A practical way to generate innovative and sustainable designs of chemical and biochemical processes is to develop methods to generate hybrid schemes and apply them to solve specific energy intensive separation problems. Process intensification plays a major role within the process synthesis methods where the primary process objectives are to satisfy targeted process performance parameters including process economics and environmental impacts. The phenomena-based technique employing a multi scale method operating at unit operation (unit-op), functional/task and phenomena level is suited for achieving targeted process intensification.
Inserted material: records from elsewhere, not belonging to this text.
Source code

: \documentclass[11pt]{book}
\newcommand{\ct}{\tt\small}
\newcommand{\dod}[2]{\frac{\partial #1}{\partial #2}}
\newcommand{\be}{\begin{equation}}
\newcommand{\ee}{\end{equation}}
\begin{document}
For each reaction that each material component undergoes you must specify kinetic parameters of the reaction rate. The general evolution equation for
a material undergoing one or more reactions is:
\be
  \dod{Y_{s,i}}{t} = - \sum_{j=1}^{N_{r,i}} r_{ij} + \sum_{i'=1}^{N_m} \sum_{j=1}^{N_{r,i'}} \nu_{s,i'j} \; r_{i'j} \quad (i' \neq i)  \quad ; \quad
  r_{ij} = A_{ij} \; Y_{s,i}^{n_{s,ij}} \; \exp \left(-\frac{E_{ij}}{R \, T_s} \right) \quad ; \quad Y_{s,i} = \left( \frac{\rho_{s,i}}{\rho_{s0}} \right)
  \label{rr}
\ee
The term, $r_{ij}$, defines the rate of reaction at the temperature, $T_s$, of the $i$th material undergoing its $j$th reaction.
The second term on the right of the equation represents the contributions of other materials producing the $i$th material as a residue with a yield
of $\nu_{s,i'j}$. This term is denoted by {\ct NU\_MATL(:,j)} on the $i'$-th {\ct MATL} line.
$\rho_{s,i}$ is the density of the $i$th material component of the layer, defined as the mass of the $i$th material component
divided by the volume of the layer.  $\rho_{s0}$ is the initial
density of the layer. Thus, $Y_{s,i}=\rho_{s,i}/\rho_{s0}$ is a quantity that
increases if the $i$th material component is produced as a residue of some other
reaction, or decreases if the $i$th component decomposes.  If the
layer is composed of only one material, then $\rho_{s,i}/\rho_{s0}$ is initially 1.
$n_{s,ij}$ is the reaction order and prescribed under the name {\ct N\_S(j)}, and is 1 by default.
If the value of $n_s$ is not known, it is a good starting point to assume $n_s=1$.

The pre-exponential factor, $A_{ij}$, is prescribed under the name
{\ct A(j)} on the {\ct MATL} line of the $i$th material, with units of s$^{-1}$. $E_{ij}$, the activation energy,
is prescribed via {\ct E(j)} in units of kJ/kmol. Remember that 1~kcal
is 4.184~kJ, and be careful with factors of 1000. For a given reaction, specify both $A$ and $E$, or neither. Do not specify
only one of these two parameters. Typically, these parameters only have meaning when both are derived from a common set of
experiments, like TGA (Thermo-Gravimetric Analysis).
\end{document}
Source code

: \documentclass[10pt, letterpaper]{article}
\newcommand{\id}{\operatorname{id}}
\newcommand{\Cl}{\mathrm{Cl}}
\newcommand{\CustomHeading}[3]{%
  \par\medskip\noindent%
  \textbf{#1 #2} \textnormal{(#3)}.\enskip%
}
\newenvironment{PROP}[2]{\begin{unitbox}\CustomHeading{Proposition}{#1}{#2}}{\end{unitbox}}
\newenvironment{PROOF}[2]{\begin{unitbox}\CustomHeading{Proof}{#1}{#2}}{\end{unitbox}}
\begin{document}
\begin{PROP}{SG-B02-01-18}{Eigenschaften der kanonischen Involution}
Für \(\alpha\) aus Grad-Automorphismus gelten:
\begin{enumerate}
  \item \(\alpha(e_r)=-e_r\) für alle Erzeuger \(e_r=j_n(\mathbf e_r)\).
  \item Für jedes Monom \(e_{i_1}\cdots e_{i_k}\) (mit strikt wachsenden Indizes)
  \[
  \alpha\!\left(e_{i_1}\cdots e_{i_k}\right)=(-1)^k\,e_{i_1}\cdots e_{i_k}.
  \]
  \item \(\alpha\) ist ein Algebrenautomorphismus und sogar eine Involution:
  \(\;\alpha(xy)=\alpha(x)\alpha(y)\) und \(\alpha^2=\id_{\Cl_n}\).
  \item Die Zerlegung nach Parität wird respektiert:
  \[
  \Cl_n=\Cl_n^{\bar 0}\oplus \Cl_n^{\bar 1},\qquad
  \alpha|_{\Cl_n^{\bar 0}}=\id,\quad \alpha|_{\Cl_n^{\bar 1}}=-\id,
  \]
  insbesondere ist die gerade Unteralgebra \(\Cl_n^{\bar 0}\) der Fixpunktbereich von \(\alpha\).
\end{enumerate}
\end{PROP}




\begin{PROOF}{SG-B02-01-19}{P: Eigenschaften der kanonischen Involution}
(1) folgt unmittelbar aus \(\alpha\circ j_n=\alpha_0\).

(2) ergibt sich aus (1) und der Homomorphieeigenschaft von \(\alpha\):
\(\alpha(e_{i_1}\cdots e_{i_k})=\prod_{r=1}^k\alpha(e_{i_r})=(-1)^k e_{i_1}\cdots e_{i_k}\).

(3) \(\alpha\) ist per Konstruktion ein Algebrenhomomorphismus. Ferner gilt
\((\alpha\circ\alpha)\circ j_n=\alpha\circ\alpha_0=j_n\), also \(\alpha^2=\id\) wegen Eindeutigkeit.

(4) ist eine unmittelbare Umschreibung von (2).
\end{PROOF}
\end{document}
This paper presents a detailed systematic framework to determine new, innovative and more sustainable intensified flowsheet alternatives using combined phenomena and predefined intensified hybrid schemes consisting of conventional techniques such as distillation, reaction, membrane etc. In these hybrid schemes, the specified process objectives, which cannot be achieved by a single unit-op are achieved by combining multiple unit-ops all operating at their highest efficiencies to achieve the desired separation together with the targeted performance parameters. An overview of the key concepts and step-by-step workflow of the phenomena-based intensification method for hybrid separation schemes is presented along with its implementation and highlighting as well, new improved solutions of published case studies involving chemical and biochemical processes.